00:00Et tout de suite l'invité d'RTL Matin, Thomas, vous recevez Raphaël Glucksmann, député européen Place Publique.
00:09Bonjour et bienvenue sur RTL, Raphaël Glucksmann.
00:11Bonjour.
00:12Dis donc, vous êtes un vrai champion au jeu du roi du silence, vous.
00:14Où est-ce que vous étiez passé toutes ces dernières semaines, tous ces derniers mois ?
00:17Je travaille, je travaille au Parlement européen et je travaille surtout à la création d'une offre politique en France.
00:24Je pense que le rôle d'un dirigeant politique, ce n'est pas simplement de faire des matinales et du commentaire,
00:29c'est réellement de produire une offre politique.
00:31Les autres parlent trop ?
00:33Non, mais il y a une forme d'habitude aujourd'hui, il y a tellement de médias, tellement de matinales,
00:37tellement de plateaux, des chaînes info, qu'en fait, vous êtes politique,
00:39vous devenez les employés gratuits des médias comme vous et que vous passez votre temps à commenter.
00:45Moi, ce n'est pas ma conception de la politique, je l'ai toujours annoncé, donc je travaille sur le fond.
00:49Alors allons-y sur le fond, il y en a un qui parle beaucoup tout le temps et qui va peut-être redevenir président des Etats-Unis,
00:53c'est Donald Trump.
00:54À 24 heures du scrutin, est-ce qu'on ne joue pas à se faire un peu peur avec lui ?
00:58Non, on ne joue pas à se faire peur et pour ceux qui sont dans le déni, il faut comprendre que déjà,
01:01la situation en 2016 et aujourd'hui, ce n'est pas du tout la même.

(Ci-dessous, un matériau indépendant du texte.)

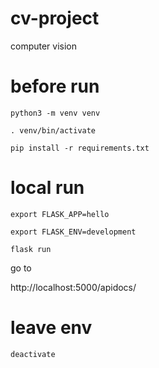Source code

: # cv-project
computer vision

# before run
`python3 -m venv venv`

`. venv/bin/activate`

`pip install -r requirements.txt`

# local run
`export FLASK_APP=hello`

`export FLASK_ENV=development`

`flask run`

go to 

http://localhost:5000/apidocs/

# leave env

`deactivate`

01:05Ce n'est pas le même Trump ?
01:07Ce n'est pas le même Trump, il est entouré d'idéologues cette fois-ci.
01:10Avant, il y avait des hauts fonctionnaires, des militaires qui pouvaient peut-être le cadrer.
01:13Désormais, il a une revanche à prendre et cette campagne est encore bien plus violente que celle de 2016.
01:18Mais surtout, ce n'est pas la même situation pour l'Europe.
01:22Aujourd'hui, il y a la guerre en Europe.
01:24Aujourd'hui, il y a la menace de Vladimir Poutine sur l'architecture de sécurité,
01:27sur la sécurité des Européennes et des Européens.
01:29Trump, il a dit, il a réglé le problème en 24 heures.
01:31Oui, c'est-à-dire en cédant tout à Poutine et en négociant avec Vladimir Poutine en direct
01:35l'architecture de sécurité de notre continent, notre sécurité.
01:40Et l'Europe peut se retrouver dans quelques semaines, dans la situation de la Tchécoslovaquie en 1938,
01:45c'est-à-dire attendant dans le corridor que les grands décident de notre avenir.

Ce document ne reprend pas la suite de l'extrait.